Agendas are useful especially when you have a wide variety of things that need to be accomplished every day. While calendars are good in the long run, agendas are good for day-to-day organization. This way, you can track exactly how you use your time and plan your hours to maximize efficiency. Be sure to use an agenda to block out time for; studying, extracurricular activities, hobbies, meal times, laundry and socials, etc. You can then learn the best way to use your time for efficiently.

3. Work Out More

If you had zero time for hitting the gym last term, try and make it a goal of working out at least once a week this term. Now that you are more used to the pace of university, you are no longer studying 24/7 and have time for other things. It is important to maintain your health, so try to make a bigger effort to get active. Even if you do not have time for hard-core workout sessions, you can always start with yoga, stretching, or jogging around the campus. There is always something you can do.

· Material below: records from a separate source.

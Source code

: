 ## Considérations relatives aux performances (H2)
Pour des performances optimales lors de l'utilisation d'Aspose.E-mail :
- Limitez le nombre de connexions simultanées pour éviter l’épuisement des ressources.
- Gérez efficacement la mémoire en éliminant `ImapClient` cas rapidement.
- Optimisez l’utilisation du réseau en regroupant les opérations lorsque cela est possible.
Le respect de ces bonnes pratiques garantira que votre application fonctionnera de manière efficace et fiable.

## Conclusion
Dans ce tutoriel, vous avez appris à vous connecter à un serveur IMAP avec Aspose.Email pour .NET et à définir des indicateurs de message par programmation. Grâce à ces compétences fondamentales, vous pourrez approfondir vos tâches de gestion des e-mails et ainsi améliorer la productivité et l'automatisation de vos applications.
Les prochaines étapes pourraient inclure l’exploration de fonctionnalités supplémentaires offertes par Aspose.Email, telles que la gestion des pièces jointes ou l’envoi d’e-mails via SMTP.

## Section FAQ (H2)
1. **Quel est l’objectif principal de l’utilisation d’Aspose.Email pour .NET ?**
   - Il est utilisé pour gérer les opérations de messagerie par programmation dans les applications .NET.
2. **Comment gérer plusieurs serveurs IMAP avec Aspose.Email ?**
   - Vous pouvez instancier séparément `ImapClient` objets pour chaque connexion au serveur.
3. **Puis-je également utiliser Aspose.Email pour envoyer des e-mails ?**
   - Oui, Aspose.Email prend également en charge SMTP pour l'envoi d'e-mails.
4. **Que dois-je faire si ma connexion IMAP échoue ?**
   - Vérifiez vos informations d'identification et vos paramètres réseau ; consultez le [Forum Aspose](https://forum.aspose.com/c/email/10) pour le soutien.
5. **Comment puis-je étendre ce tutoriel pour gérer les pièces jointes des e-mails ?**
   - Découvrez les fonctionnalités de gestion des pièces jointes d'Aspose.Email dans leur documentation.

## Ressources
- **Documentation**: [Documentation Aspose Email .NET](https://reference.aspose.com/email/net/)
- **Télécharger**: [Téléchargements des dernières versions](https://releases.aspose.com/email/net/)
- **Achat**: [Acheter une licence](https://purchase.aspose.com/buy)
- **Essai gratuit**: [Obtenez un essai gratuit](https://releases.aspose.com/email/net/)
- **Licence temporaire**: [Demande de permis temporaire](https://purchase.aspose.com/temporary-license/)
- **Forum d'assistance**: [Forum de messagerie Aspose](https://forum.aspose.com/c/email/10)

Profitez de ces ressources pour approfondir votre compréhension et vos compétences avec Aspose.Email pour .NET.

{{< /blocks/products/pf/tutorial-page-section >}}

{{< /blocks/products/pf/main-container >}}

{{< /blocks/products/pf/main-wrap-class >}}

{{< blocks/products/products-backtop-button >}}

4. Study Smarter, Not Harder

A lot of us miss this point of studying. The point of studying is to review the information in the material learned throughout the course and prove that you understand it by the time exams come around. However, some of us can spend a whole day studying and still not gain most of the required knowledge that is expected of us. The reason? We are studying, but not the right way. There is a difference between studying harder and studying smarter. The difference is that when you study smart, you use your time efficiently and narrow down your studying to the material that is likely to show up on the exam. “Studying harder” is usually a phrase people use to means “I’m reading the entire textbook over, but I probably won’t remember half of what I just read.” It is time-consuming and tedious, whereas studying smarter will get you the grades.

5. Join Clubs/Organizations and Get Involved

if you did not have the time to last term, then try it this term. Joining clubs and getting involved on campus are important because these opportunities will show future employers that you are an active member of the community. Yes, grades are proof of good academics, but employers need to know that you do other things besides school. Having extra-curricular activities on the side will show them that you are not just focused on academics, but are an open-minded person that can thrive in the workplace.